Platform independent python bindings for the LZMA compression library.

PyLZMA

Impressed by the spectacular compression ratios of the Inno Setup compiler, I wanted to use the great compression algorithm LZMA in my own Python programs. As the LZMA SDK by Igor Pavlov is Open Source, it was no problem writing some Python wrappers for the C library. They currently run fine both on Windows and Linux, so hopefully, I can provide a tool that enables the user to read and create 7-zip compatible archives on Linux (as this is not supported by the original 7-zip).

Comparison

Here are the compression results of different data files with the zlib, bz2 and pylzma modules:

Description Original zlib bz2 pylzma
SVN export of version 0.1.0 542.720 100% 97.923 18.04% 79.660 14.68% 74.009 13.64%
20 JPEG wallpapers 7.178.240 100% 6.989.049 97.36% 7.022.040 97.82% 698.0443 97.24%
libxml2-2.6.22.tar 34.232.320 100% 4.567.489 13.34% 3.408.457 9.96% 2.475.885 7.23%

Depending on your input data, the differences between zlib/bz2 and pylzma may be even bigger!

Features

  • Compression / decompression of a single block of data
  • Compression from a file-like object (must provide a read method)
  • Streaming decompression through multiple calls to decompress
  • An initial library that supports reading of 7-zip archives (both solid and non-solid)
  • Compiles and runs on Windows, Linux and OSX
  • Multithreaded compression on Windows
  • Built with LZMA SDK 4.65

Download

You can download the binaries and the source code for the wrappers from the Python Package Index.

For building, simply run:

python setup.py build

Afterwards, you will find a file pylzma.pyd in the directory build/lib.win32-<PythonVersion> that can get imported by Python. On linux, the file will be called pylzma.so and can be found in a directory called build/lib.linux-<arch>-<PythonVersion>.
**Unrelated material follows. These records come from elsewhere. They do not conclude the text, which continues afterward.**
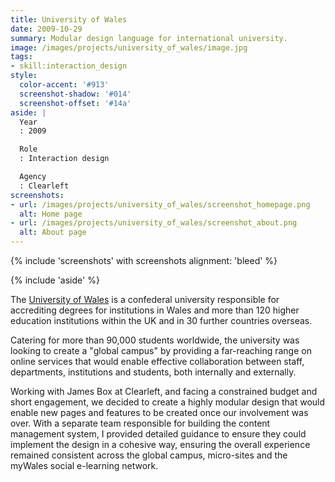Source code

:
 ```yaml
---
title: University of Wales
date: 2009-10-29
summary: Modular design language for international university.
image: /images/projects/university_of_wales/image.jpg
tags:
- skill:interaction_design
style:
  color-accent: '#913'
  screenshot-shadow: '#014'
  screenshot-offset: '#14a'
aside: |
  Year
  : 2009

  Role
  : Interaction design

  Agency
  : Clearleft
screenshots:
- url: /images/projects/university_of_wales/screenshot_homepage.png
  alt: Home page
- url: /images/projects/university_of_wales/screenshot_about.png
  alt: About page
---
```

{% include 'screenshots' with screenshots
  alignment: 'bleed'
%}

{% include 'aside' %}

The [University of Wales][1] is a confederal university responsible for accrediting degrees for institutions in Wales and more than 120 higher education institutions within the UK and in 30 further countries overseas.

Catering for more than 90,000 students worldwide, the university was looking to create a "global campus" by providing a far-reaching range on online services that would enable effective collaboration between staff, departments, institutions and students, both internally and externally.

Working with James Box at Clearleft, and facing a constrained budget and short engagement, we decided to create a highly modular design that would enable new pages and features to be created once our involvement was over. With a separate team responsible for building the content management system, I provided detailed guidance to ensure they could implement the design in a cohesive way, ensuring the overall experience remained consistent across the global campus, micro-sites and the myWales social e-learning network.

[1]: https://www.wales.ac.uk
Compilation has been tested with Microsoft Visual Studio 2003, GCC 3 (Linux, Cygwin), GCC 4 (Linux) but should work with any ANSI C compiler. Please let me know if you encounter any problems.

Installation using Python eggs

If you installed the EasyInstall package, you can install the latest version of pylzma using the following command:

easy_install pylzma

Refer to the EasyInstall documentation for further details about installing Python eggs. EasyInstall queries the Python Package Index and automatically fetches the latest release.

Git repository

To get access to my development repository, head your browser to the following URL: http:/github.com/fancycode/pylzma

Third-party ports

You can find a port to FreeBSD on freshports.org.

A MacOS X port is maintained at darwinports.com.

Bugs

Please bring all issues to my Bugzilla bugtracker.

If you like this software, please give me some feedback!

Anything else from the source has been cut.